Viktor Dukhovni cryptography at dukhovni.org
Thu Apr 13 02:34:05 EDT 2017


> On Apr 6, 2017, at 8:11 AM, Phillip Hallam-Baker <phill at hallambaker.com> wrote:
> 
> Making such a scheme usable is somewhat tricky because we would want to make the shares used to secure the key to be as small as possible for convenience which indicates 128 bit work factor for the master key. But I would really like to make use of 256 bit AES throughout. This got me thinking about the nature of the work factor requirement with more precision than just 'make it 256 bit WF everywhere.

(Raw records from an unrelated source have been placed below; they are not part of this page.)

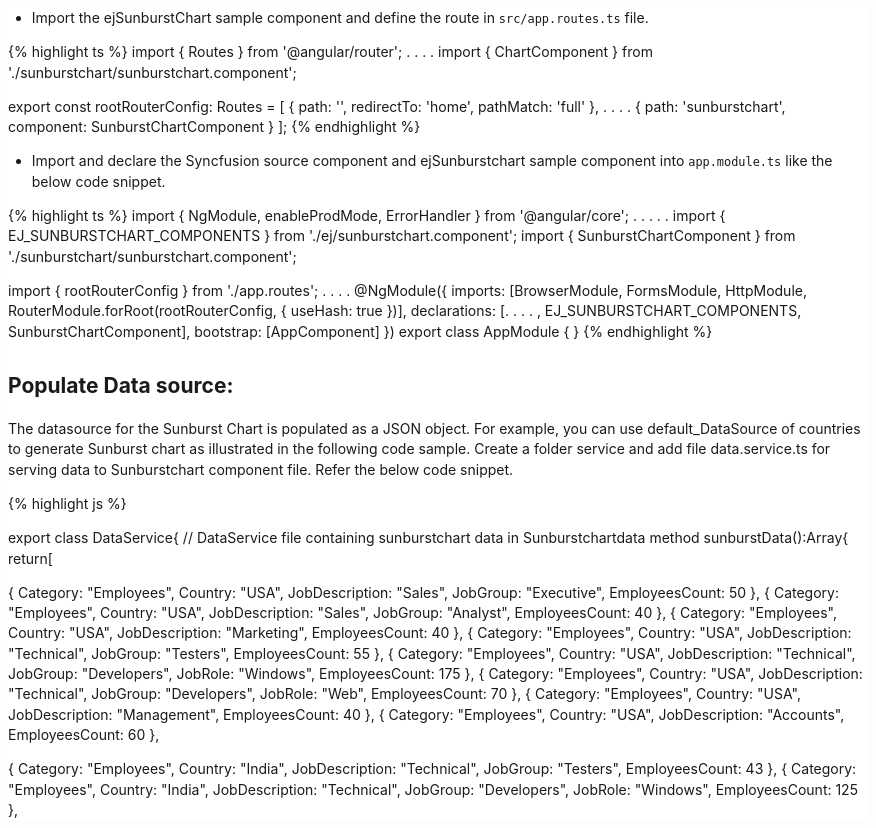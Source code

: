 * Import the ejSunburstChart sample component and define the route in `src/app.routes.ts` file.

{% highlight ts %}
import { Routes } from '@angular/router';
. . . . 
import { ChartComponent } from './sunburstchart/sunburstchart.component';

export const rootRouterConfig: Routes = [
    { path: '', redirectTo: 'home', pathMatch: 'full' },
    . . . . 
    { path: 'sunburstchart', component: SunburstChartComponent }
];
{% endhighlight %}

* Import and declare the Syncfusion source component and ejSunburstchart sample component into `app.module.ts` like the below code snippet.

{% highlight ts %}
import { NgModule, enableProdMode, ErrorHandler } from '@angular/core';
. . . . . 
import { EJ_SUNBURSTCHART_COMPONENTS } from './ej/sunburstchart.component';
import { SunburstChartComponent } from './sunburstchart/sunburstchart.component';

import { rootRouterConfig } from './app.routes';
. . . . 
@NgModule({
  imports: [BrowserModule, FormsModule, HttpModule, RouterModule.forRoot(rootRouterConfig, { useHash: true })],
  declarations: [. . . . , EJ_SUNBURSTCHART_COMPONENTS, SunburstChartComponent],
  bootstrap: [AppComponent]
})
export class AppModule { }
{% endhighlight %}

## Populate Data source:

The datasource for the Sunburst Chart is populated as a JSON object. For example, you can use default_DataSource of countries to generate Sunburst chart  as illustrated in the following code sample.
Create a folder service and add file data.service.ts for serving data to Sunburstchart component file. Refer the below code snippet.

{% highlight js %}

export class DataService{
// DataService file containing sunburstchart data in Sunburstchartdata method
    sunburstData():Array<any>{
        return[

{ Category: "Employees", Country: "USA", JobDescription: "Sales", JobGroup: "Executive", EmployeesCount: 50 },
{ Category: "Employees", Country: "USA", JobDescription: "Sales", JobGroup: "Analyst", EmployeesCount: 40 },
{ Category: "Employees", Country: "USA", JobDescription: "Marketing", EmployeesCount: 40 },
{ Category: "Employees", Country: "USA", JobDescription: "Technical", JobGroup: "Testers", EmployeesCount: 55 },
{ Category: "Employees", Country: "USA", JobDescription: "Technical", JobGroup: "Developers", JobRole: "Windows", EmployeesCount: 175 },
{ Category: "Employees", Country: "USA", JobDescription: "Technical", JobGroup: "Developers", JobRole: "Web", EmployeesCount: 70 },
{ Category: "Employees", Country: "USA", JobDescription: "Management", EmployeesCount: 40 },
{ Category: "Employees", Country: "USA", JobDescription: "Accounts", EmployeesCount: 60 },

{ Category: "Employees", Country: "India", JobDescription: "Technical", JobGroup: "Testers", EmployeesCount: 43 },
{ Category: "Employees", Country: "India", JobDescription: "Technical", JobGroup: "Developers", JobRole: "Windows", EmployeesCount: 125 },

In particular I want
> 
> * A 2^128 WF against brute force attack 
> * A 2^256 WF against related key attacks 
> 
> It seems very probable that any conventional machine attack that is more efficient than brute force is going to be exploiting some form of related key attack. Even with quantum, the efficiency is coming with the ability to test on relations between multiple keys simultaneously.

My impression is that Grover's algorithm has nothing to do with
related keys.  It is a generic QC algorithm for finding which of
N inputs produces a given output in sqrt(N) time.

So if the master secret is 128 bits, recovering it by "brute force"
may take only 2^64 quantum time.  The holder of the key may long
be dead before scalable universal QCs are built, or such QCs may
arrive all too soon.

Perhaps I've misunderstood the descriptions I've read of Grover's
algorithm, but if not, the design probably does not achieve your
goals.  To get 2^128 quantum work-factor for symmetric algorithms
IIRC you unavoidably need a 2^256 key space.

-- 
	Viktor.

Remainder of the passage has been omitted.